Through the rule described in "meta", the scanning motor is ordered to search all the files to see if there is a match with the "strings" chains which fulfil the "condition" expression, in which case they will come back with a "True" result.

The yara rules are known and used by many security investigators, as such they are currently considered as an indicator of compromise themselves. Some standards, such as STIX 2.0, indicate a correct way of integrating these rules in an IoC.

IoC in the STIX

- IoC in the STIX standard with a Yara Rule included, provided by the ICS-CERT for the Wannacry incident-


One of the indicators of compromise that can help us during the containment phase of an incident is the sharing of information regarding the snort rules. Sharing this information or knowing how it is reflected within an IoC and how we should use it will be key when containing the advancement of an incident. Just as with the yara rules, the snort rules have a specific format and a motor under which they can be implemented.

Some of the standards indicate a specific way of integrating the Snort rules in an IoC.

Reglas SNORT

-Reglas SNORT extraídas de CERT-EU Security Advisory 2017-012 para el incidente Wannacry-

Let us assume that thanks to one of our reliable sources we have received the snort rules shown in the image. The image shows one way of integrating them in our IoC, which can then be transmitted internally:


-IoC in STIX standard with Snort rules created for this example. SNORT rules extracted from CERT-EU Security Advisory 2017-012 about Wannacry-

In industrial settings, the tools available to test the indicators of compromise are being reduced due to the use of less common or specific operative systems. This will involve a larger effort when carrying out checks in closed settings, limiting the tools to those that the system itself has. Let us remember that the power of IoCs lies in the sharing of information related to an incident, giving those that are in charge of managing the incident the freedom of how to apply this information in their systems. The time that is saved by not repeating the work that has already been completed, checked and shared by others in a reliable IoC is an advantage when up against an incident. For example, if there is already a vaccination or a way of breaking the "killchain" for an incident, we can focus on analysing other parts of the incident (permanence, file analysis, etc.).
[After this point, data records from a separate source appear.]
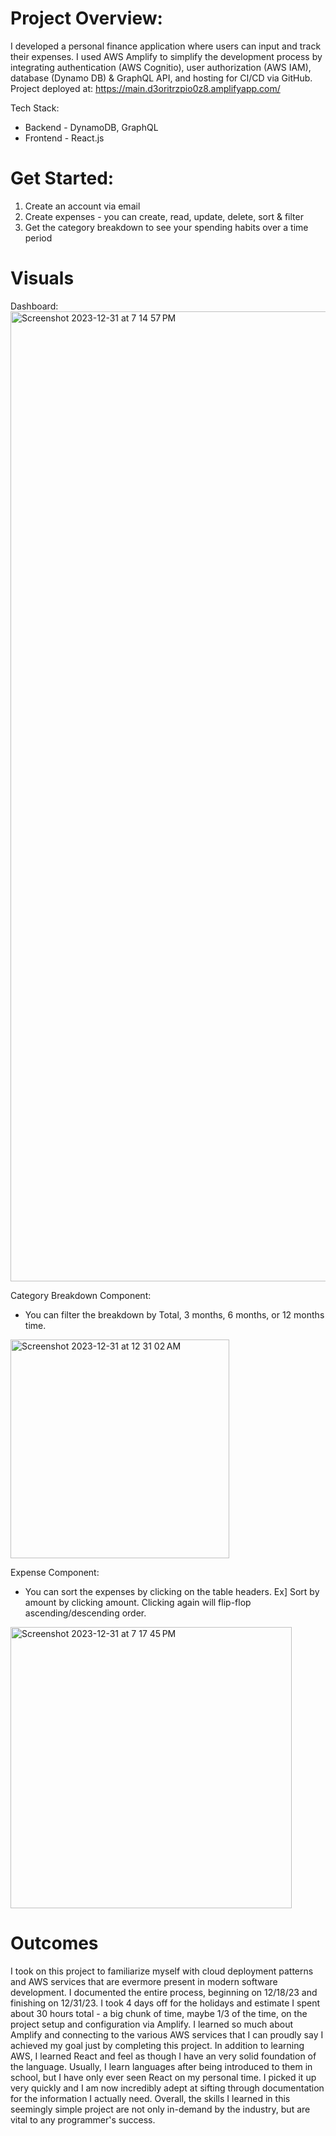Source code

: # Project Overview:

I developed a personal finance application where users can input and track their expenses. I used AWS Amplify to simplify the development process by integrating authentication (AWS Cognitio), user authorization (AWS IAM), database (Dynamo DB) & GraphQL API, and hosting for CI/CD via GitHub. Project deployed at: https://main.d3oritrzpio0z8.amplifyapp.com/ 

Tech Stack:

- Backend - DynamoDB, GraphQL
- Frontend - React.js

# Get Started:

1) Create an account via email
2) Create expenses - you can create, read, update, delete, sort & filter
3) Get the category breakdown to see your spending habits over a time period

# Visuals
Dashboard:
<img width="1552" alt="Screenshot 2023-12-31 at 7 14 57 PM" src="https://github.com/ThomasDillard1/amplify-budget/assets/67171872/b3434adb-cad0-4ed7-aa25-a7cdc65522ee">

Category Breakdown Component:
- You can filter the breakdown by Total, 3 months, 6 months, or 12 months time.

<img width="350" alt="Screenshot 2023-12-31 at 12 31 02 AM" src="https://github.com/ThomasDillard1/amplify-budget/assets/67171872/609b49fc-9eb3-4ecd-a46c-c57211705c75">

Expense Component:
- You can sort the expenses by clicking on the table headers. Ex] Sort by amount by clicking amount. Clicking again will flip-flop ascending/descending order.

<img width="450" alt="Screenshot 2023-12-31 at 7 17 45 PM" src="https://github.com/ThomasDillard1/amplify-budget/assets/67171872/47fcb50d-c4de-4bf9-9a1f-dc3b05c67f86">

# Outcomes

I took on this project to familiarize myself with cloud deployment patterns and AWS services that are evermore present in modern software development. I documented the entire process, beginning on 12/18/23 and finishing on 12/31/23. I took 4 days off for the holidays and estimate I spent about 30 hours total - a big chunk of time, maybe 1/3 of the time, on the project setup and configuration via Amplify. I learned so much about Amplify and connecting to the various AWS services that I can proudly say I achieved my goal just by completing this project. In addition to learning AWS, I learned React and feel as though I have an very solid foundation of the language. Usually, I learn languages after being introduced to them in school, but I have only ever seen React on my personal time. I picked it up very quickly and I am now incredibly adept at sifting through documentation for the information I actually need. Overall, the skills I learned in this seemingly simple project are not only in-demand by the industry, but are vital to any programmer's success.
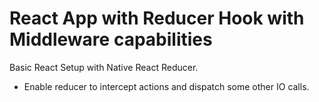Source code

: # React App with Reducer Hook with Middleware capabilities

Basic React Setup with Native React Reducer.

- Enable reducer to intercept actions and dispatch some other IO calls.
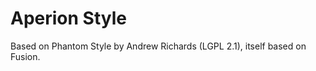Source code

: Aperion Style
==============

Based on Phantom Style by Andrew Richards (LGPL 2.1), itself based on Fusion.

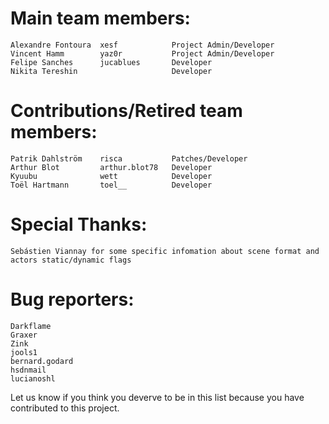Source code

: # Main team members: #
	Alexandre Fontoura	xesf   			Project Admin/Developer
	Vincent Hamm 		yaz0r			Project Admin/Developer
	Felipe Sanches		jucablues 		Developer
	Nikita Tereshin						Developer	
	
# Contributions/Retired team members: #
	Patrik Dahlström	risca			Patches/Developer
	Arthur Blot			arthur.blot78	Developer
	Kyuubu 				wett			Developer
	Toël Hartmann		toel__			Developer

# Special Thanks: #
	Sebástien Viannay for some specific infomation about scene format and actors static/dynamic flags

# Bug reporters: #
	Darkflame
	Graxer
	Zink
	jools1
	bernard.godard
	hsdnmail
	lucianoshl

Let us know if you think you deverve to be in this list because you have contributed to this project.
Having a repository of IoCs available, either those created by ourselves or provided by reliable sources (such as the ÍCARO service, currently offered by INCIBE-CERT, of the sharing of IoCs to strategic operators, institutions affiliated to RedIRIS and international CERTs), will help us to check and protect out industrial systems in the face of a determined malware. Currently more specific IoCs are used to analyse the way the malware attacks, where similarities in the behaviour of the way it infects or persists can be distinguished, this can help us to have a certain advantage in the next steps of the incident; even identifying an attacker or a family of malware, even if it is mute, or a common group which always acts in the same way.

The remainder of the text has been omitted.